Records contained in a dataset:

--------------------------------------------------

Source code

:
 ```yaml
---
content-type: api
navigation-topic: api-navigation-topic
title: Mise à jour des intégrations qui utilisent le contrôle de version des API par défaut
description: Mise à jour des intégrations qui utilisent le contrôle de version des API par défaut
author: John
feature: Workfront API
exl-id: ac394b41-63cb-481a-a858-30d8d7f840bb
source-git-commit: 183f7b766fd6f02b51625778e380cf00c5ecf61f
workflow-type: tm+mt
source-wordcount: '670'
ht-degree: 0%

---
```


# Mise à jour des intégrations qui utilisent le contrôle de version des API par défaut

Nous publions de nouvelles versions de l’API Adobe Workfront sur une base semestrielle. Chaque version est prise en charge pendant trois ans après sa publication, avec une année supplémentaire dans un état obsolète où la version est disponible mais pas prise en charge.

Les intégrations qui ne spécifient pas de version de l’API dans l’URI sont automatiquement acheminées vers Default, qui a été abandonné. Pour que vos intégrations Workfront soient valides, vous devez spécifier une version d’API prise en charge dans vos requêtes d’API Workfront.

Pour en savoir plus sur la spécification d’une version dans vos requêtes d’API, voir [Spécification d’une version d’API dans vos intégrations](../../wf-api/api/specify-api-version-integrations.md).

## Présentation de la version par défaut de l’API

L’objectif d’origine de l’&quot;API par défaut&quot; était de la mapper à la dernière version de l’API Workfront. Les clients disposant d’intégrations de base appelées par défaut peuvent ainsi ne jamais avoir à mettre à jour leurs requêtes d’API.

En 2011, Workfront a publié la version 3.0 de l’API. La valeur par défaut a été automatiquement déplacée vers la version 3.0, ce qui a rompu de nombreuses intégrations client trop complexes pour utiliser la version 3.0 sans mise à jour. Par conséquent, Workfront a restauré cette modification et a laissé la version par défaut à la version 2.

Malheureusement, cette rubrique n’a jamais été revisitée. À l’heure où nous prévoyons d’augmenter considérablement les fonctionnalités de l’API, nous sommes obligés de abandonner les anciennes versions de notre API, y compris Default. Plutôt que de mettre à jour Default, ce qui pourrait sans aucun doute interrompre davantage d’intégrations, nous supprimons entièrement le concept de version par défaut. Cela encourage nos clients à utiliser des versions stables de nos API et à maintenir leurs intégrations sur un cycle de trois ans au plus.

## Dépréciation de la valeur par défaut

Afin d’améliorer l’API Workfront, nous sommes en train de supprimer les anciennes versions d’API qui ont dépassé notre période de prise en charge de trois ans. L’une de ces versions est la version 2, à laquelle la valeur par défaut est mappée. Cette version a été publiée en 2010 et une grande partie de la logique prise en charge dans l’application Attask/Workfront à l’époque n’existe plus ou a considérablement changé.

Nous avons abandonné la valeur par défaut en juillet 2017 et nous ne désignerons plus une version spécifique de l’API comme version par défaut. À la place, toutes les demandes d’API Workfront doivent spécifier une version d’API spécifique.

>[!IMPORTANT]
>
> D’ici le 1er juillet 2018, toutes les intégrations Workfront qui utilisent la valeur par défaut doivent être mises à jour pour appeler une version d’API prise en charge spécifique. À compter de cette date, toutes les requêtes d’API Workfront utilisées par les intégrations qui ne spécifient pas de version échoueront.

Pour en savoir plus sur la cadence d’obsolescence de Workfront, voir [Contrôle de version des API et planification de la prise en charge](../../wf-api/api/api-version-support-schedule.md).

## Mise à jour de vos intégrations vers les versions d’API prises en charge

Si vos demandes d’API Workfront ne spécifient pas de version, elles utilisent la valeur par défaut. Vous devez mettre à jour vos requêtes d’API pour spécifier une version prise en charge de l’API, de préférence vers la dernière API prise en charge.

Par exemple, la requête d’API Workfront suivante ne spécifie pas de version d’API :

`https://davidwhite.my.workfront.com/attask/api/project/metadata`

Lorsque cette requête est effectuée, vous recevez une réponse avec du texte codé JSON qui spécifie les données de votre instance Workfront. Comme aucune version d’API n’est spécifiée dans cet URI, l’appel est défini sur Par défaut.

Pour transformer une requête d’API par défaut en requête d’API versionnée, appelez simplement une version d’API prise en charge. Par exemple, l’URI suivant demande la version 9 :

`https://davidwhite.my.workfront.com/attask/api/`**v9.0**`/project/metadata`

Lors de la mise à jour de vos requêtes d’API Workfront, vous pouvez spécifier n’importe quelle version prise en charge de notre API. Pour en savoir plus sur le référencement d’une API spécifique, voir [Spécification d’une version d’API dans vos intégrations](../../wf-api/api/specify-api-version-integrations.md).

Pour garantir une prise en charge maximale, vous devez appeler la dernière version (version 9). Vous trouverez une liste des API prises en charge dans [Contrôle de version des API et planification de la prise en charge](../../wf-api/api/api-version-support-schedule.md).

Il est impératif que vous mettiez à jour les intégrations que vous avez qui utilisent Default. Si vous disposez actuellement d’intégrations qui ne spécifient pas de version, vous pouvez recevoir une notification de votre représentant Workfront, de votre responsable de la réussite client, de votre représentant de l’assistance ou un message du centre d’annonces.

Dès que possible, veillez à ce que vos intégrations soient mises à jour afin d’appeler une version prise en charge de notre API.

--------------------------------------------------

The number of lines above containing the word "savoir" is all that should be returned.

> [Response box]
3